Looking forward to the reckoning >: D
YUSAKU MY BOY YUSAKU!
Why I like them/why I don’t Yusaku is just.... great. He's so great. He's an awkward teenager in real life and a cyber vigilante at the same time. He's so emotionally mature compared to pretty much everyone around him. One of Yusaku's biggest safety nets for not being Playmaker is no one would believe Playmaker is a teenager. One of the few protagonists who didn't need the power of friendship to get through his show because he's strong enough on his owns, and in a way he is the power of friendship here. It's just that the people he's deemed important and is shown to be important to him all oppose him at some point. And because Yusaku is one of the strongest duelists in all of Yugioh it's like throwing themselves at a brick wall in hopes of breaking it. And he's just genuinely so damn cool? His comebacks in duels are so fun to watch, because the show is full of people who think they can outsmart him and be the one to defeat Playmaker. But they all fail, and realise Playmaker was thinking much further ahead than they were. And it's so satisfying. And he can be so extremely savage with his lines, it's so funny.
And like I dunno if this is a unpopular opinion (and honestly... don't care much if it is), but I relate to Yusaku's reluctance to make friends and get along with people. And I know that's in part because of his PTSD, but even after he starts moving forward post-S1, he's still not gungho about making friends. It reads to me like while he wants connections with people, he's not desperate for it, and won't buckle at the slightest hint of friendlyness from others. He's not so starved for connection he'll get attached to anyone who is nice to him. And that can absolutely be part of his trauma! Just saying I relate to it, as someone who has never been starved for friendship even when I had none near me.
What I like about their appearance I like his hair colours a ton, and how vivid his eyes are. I find it so funny but fitting his casual outfit is just a pair of jeans and a black hoodie. It's so teenage boy of him.
The Playmaker design is one I know people are split on, especially the hair, but personally I love it. The colours give him an almost retro feeling to me, with the dark green and black with splashes of yellow, then the bright colour of his hair. The styling of his hair looks So cool to me, almost like he's exploded from the inside out and letting his emotions out with them, since he's so emotive as Playmaker compared to real life. The yellow line over the suit and the four spaces on his hand that glows when he uses his skill is just perfect design.
Do I prefer their dub names or original names? No change! Yay.
OTP Datastorm my beloved-
NOTP Aiballshipping. And I mean specifically romantic, cause I do like them queerplatonic.
OT3 Again, polycule with Yusaku/Ryoken and queerplatonic Yusaku/Ai.
Favourite card they use Firewall Dragon, to be basic again.
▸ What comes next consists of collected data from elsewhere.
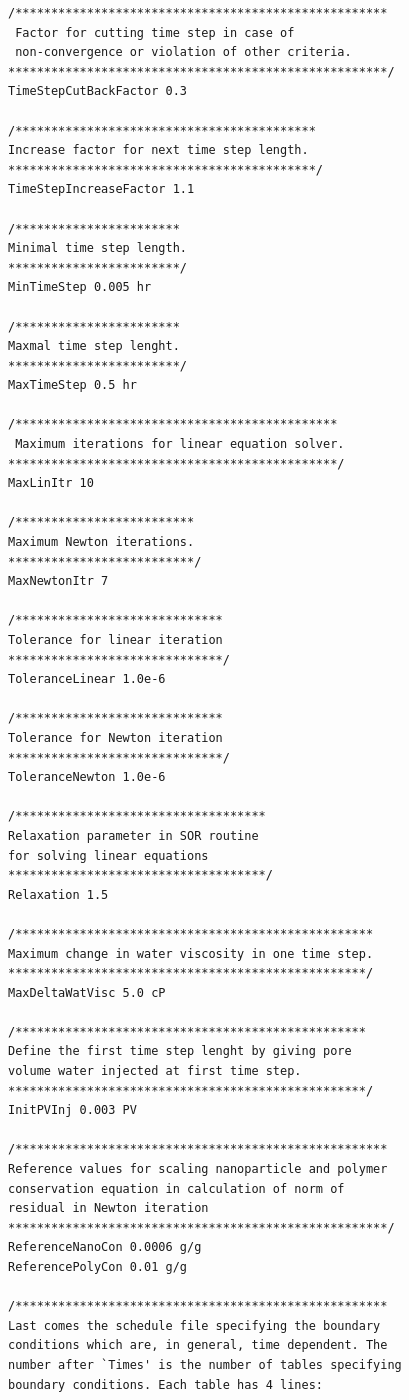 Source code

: \begin{appendices}
\begin{lstlisting}
/****************************************************
 Factor for cutting time step in case of 
 non-convergence or violation of other criteria.
*****************************************************/
TimeStepCutBackFactor 0.3

/******************************************
Increase factor for next time step length.
*******************************************/
TimeStepIncreaseFactor 1.1

/***********************
Minimal time step length.
************************/
MinTimeStep 0.005 hr

/***********************
Maxmal time step lenght.
************************/
MaxTimeStep 0.5 hr

/*********************************************
 Maximum iterations for linear equation solver.
**********************************************/
MaxLinItr 10

/*************************
Maximum Newton iterations.
**************************/
MaxNewtonItr 7

/*****************************
Tolerance for linear iteration
******************************/
ToleranceLinear 1.0e-6

/*****************************
Tolerance for Newton iteration
******************************/
ToleranceNewton 1.0e-6

/***********************************
Relaxation parameter in SOR routine 
for solving linear equations
************************************/
Relaxation 1.5

/**************************************************
Maximum change in water viscosity in one time step.
**************************************************/
MaxDeltaWatVisc 5.0 cP

/*************************************************
Define the first time step lenght by giving pore 
volume water injected at first time step.
**************************************************/
InitPVInj 0.003 PV

/****************************************************
Reference values for scaling nanoparticle and polymer
conservation equation in calculation of norm of
residual in Newton iteration 
*****************************************************/
ReferenceNanoCon 0.0006 g/g
ReferencePolyCon 0.01 g/g

/****************************************************
Last comes the schedule file specifying the boundary 
conditions which are, in general, time dependent. The
number after `Times' is the number of tables specifying 
boundary conditions. Each table has 4 lines:


\end{lstlisting}
\end{appendices}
It's got such a kickass design, and I love the possible methaphors involved with one of Yusaku's ace monsters being themed around a firewall, something to keep harmful viruses and programs out to protect the system it's on. It's Neat. It's also got a funny beak mouth that looks so silly when open.
Favourite moment they were in Gosh I have so many-
Okay so I don't know if it's The Yusaku moment I love the most, but it's one that I think about a lot. During his second duel with Bohman, when Playmaker is accused of being an AI who stole Bohman's body and that he's not the real Fujiki Yusaku, what Playmaker uses as proof that he is the real one is-
his meeting with Ryoken when they were young.
Like- to put aside the shipping for a moment, because I won't deny that plays a part and that I'm biased, how interesting is it that this is what Yusaku deems important enough to justify his whole existence? To prove he's real? It speaks of a kind of personal understanding, but also of a great emotional part of himself despite how stoic and no-nonsense he appears. Yusaku is actually a very emotionally drive person, it just doesn't come off that way because he's so levelheaded and mature. He doesn't use logic here for why he's the real Fujiki Yusaku, or any holes in Bohman's memory. It's about the bond he shares with Ryoken. He sees this meeting and Ryoken leading him to the experiments as part of Ryoken's guilt, why he began talking to Yusaku while he was held captive.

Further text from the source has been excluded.